Nero Cellotex, 1986-87
With its monumental scale and monochromatic simplicity, Nero Cellotex exemplifies the Italian artist’s scrutiny of the traditional rules of painting.
"Precarious equilibrium and masterful control of the unpredictable were, in Burri’s opinion, the foundations of his painting.”
W ith its monumental scale and monochromatic simplicity, Alberto Burri’s Nero Cellotex exemplifies the Italian artist’s scrutiny of the traditional rules of painting. The work belongs to Burri’s eminent last series, the Cellotex, a large body of works created between 1986 and 1987, less than a decade before his death in 1995. With examples of the series housed in major museum collections including the Solomon R. Guggenheim Museum, New York, Nero Cellotex subversively positions matter and medium as the subject of painting to radically explore the limitless potential of materiality as a vehicle for artistic expression.
The industrial boards used for the Cellotex series were composed from compressed sawdust and glue – simple and durable materials which Burri then manipulated through a pioneering process of cutting, shaping, gauging, scratching and burning.
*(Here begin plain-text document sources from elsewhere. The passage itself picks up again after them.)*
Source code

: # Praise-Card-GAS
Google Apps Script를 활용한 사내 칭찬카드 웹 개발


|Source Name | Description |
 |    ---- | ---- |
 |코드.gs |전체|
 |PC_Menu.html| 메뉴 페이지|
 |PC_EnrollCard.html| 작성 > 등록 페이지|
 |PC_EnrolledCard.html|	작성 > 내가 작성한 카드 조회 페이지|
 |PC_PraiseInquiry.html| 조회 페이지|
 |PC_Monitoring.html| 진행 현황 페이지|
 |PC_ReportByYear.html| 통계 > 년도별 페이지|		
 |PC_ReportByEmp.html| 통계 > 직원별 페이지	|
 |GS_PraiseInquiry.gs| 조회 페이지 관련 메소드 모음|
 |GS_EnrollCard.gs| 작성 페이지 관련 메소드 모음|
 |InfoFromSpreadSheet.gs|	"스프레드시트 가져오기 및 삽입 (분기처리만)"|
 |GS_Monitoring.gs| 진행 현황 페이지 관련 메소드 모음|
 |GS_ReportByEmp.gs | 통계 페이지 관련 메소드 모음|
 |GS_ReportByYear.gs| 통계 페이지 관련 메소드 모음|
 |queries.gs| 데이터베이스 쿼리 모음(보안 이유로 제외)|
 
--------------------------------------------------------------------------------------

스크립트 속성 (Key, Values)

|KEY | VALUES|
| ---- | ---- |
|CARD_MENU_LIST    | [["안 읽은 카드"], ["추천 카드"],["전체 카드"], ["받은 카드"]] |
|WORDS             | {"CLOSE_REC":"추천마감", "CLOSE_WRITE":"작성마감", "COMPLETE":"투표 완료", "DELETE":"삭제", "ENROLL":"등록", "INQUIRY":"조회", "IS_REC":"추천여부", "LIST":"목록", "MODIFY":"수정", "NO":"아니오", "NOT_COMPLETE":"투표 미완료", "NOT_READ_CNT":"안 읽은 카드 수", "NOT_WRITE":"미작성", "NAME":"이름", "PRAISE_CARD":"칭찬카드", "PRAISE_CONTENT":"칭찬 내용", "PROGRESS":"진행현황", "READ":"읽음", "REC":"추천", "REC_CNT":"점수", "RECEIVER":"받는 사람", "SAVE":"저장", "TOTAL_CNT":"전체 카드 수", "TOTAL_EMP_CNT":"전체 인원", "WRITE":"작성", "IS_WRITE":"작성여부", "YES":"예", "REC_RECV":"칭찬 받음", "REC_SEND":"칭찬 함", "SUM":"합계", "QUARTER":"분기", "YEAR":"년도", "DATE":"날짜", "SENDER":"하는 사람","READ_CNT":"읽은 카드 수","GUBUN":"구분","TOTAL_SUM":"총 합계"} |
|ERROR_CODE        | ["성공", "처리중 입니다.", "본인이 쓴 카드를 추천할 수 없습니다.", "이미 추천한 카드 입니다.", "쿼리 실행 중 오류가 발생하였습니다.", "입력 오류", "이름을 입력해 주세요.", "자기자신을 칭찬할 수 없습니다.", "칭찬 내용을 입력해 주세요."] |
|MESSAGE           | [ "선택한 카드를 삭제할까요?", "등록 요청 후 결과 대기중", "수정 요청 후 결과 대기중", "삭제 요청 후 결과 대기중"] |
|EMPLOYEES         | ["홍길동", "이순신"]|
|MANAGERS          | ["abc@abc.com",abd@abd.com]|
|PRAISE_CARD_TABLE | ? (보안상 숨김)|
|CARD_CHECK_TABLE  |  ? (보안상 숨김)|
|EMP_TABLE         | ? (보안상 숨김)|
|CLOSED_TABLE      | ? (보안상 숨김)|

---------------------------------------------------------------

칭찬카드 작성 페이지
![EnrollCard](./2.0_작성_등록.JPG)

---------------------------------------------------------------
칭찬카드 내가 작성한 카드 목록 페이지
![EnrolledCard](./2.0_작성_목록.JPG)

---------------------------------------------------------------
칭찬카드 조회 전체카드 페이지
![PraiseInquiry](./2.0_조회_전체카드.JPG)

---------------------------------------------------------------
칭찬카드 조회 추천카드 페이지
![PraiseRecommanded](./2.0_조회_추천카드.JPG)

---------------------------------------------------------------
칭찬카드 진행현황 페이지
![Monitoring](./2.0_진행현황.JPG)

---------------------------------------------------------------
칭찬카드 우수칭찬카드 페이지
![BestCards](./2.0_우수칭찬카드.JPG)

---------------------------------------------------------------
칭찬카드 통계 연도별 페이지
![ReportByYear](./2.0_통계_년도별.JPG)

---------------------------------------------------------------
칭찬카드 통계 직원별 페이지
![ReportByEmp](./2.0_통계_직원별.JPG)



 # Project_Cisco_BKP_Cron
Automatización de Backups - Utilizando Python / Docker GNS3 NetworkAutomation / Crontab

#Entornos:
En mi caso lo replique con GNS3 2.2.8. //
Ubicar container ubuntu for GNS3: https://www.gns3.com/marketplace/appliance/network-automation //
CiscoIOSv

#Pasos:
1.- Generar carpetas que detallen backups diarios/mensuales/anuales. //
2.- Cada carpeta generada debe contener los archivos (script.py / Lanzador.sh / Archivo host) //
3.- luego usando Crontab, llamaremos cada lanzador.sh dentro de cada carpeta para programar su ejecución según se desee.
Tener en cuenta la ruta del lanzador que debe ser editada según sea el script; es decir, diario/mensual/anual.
The carbon black forms of Nero Cellotex utilise classical and balanced compositional elements, wherein the matte base upholds a second layer of varnished geometrical shapes that stretch horizontally across the board. Consolidating the crisp, sharp edges and the smooth fluidity of the conjoined elements, the black surface has been heavily and consciously wrought by the artist in direct opposition to the Combustione, which relied fortuitously on elemental reactions and counterreactions. Stripped to its bare essence, the overall format of the present work is both refined, nuanced and raw. Evoking the coarse tactility of the natural burlap used in the artist’s earliest and ground-breaking Sacchi, the work’s compositional elements have been cut, pulled and sculpted to create a lyrical band of textured black-on-black shapes.